• _Exercise directions_:
Check the entries below for lines with "value"; report only how many there are.

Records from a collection
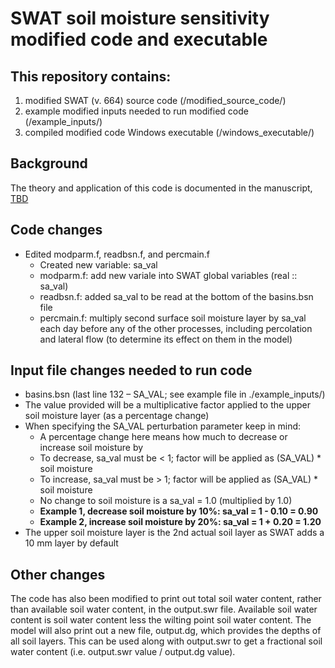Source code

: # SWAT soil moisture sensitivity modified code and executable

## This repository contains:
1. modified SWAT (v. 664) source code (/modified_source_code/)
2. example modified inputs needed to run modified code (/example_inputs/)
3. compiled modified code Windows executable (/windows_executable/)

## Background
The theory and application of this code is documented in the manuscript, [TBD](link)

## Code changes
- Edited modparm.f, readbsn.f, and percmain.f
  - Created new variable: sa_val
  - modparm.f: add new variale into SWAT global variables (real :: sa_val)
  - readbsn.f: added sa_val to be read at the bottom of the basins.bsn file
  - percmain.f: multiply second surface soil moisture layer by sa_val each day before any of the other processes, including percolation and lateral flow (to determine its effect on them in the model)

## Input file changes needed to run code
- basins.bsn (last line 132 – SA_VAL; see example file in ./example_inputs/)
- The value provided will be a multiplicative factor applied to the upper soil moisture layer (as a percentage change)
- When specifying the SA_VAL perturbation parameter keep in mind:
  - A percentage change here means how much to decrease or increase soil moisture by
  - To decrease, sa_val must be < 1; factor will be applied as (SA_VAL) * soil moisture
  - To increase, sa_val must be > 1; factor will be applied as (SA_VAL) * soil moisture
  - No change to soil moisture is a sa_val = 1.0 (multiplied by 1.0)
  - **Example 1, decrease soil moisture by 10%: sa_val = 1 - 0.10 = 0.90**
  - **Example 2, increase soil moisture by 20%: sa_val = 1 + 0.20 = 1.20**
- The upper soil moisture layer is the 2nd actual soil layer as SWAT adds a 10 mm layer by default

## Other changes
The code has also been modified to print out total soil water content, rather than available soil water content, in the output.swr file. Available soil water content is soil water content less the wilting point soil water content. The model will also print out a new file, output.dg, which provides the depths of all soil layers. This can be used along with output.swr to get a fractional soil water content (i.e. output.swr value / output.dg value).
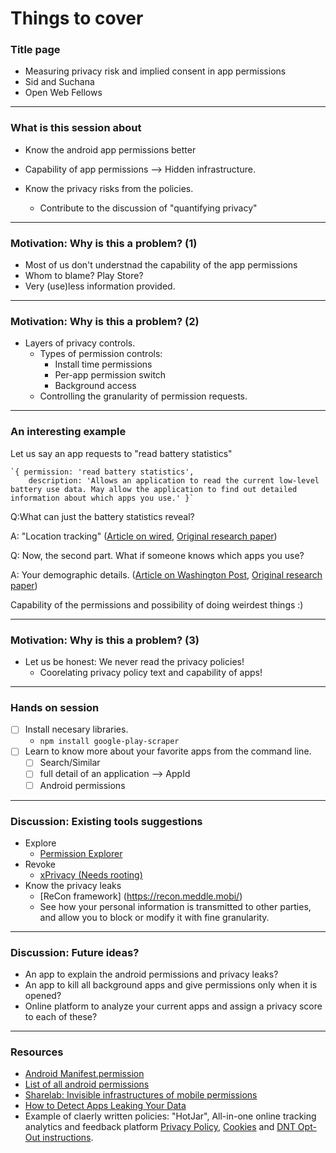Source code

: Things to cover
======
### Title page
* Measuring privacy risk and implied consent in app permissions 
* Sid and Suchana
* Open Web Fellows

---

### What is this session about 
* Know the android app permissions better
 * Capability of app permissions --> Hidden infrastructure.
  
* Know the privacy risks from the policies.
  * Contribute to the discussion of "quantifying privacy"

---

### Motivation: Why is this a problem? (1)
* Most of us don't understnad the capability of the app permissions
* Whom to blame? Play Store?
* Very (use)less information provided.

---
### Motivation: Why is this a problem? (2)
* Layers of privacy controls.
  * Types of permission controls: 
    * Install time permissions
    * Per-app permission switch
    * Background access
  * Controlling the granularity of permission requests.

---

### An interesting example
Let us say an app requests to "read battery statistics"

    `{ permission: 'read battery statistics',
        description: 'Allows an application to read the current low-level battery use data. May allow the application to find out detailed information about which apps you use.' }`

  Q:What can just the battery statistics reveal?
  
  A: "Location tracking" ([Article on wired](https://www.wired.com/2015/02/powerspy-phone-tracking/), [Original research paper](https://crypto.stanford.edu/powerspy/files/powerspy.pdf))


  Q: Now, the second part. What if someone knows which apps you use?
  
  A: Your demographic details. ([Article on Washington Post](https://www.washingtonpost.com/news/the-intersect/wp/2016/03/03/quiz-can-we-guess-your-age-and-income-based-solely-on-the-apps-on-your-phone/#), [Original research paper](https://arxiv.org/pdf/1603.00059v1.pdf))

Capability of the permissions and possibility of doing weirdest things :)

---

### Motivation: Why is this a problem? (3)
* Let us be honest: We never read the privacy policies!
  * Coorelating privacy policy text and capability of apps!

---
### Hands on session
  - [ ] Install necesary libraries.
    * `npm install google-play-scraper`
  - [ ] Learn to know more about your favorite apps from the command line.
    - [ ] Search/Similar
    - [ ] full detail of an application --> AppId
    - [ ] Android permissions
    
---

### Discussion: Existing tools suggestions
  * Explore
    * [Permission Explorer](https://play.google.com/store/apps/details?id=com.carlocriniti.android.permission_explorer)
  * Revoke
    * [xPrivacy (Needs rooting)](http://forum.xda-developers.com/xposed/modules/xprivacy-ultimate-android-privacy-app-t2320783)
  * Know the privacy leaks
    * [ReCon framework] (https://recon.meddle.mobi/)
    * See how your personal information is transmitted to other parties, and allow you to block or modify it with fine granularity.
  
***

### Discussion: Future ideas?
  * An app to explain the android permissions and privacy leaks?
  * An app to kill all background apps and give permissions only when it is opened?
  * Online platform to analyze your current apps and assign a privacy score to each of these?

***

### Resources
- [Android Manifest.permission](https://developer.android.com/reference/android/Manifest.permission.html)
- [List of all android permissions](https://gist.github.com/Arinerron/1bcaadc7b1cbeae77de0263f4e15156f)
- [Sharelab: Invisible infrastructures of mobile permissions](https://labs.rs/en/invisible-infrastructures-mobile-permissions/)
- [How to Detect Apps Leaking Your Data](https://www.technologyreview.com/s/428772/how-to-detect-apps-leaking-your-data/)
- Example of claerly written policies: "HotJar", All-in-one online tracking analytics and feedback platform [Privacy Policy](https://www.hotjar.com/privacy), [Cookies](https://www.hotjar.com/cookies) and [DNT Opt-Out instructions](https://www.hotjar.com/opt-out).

• _Task solution_:
2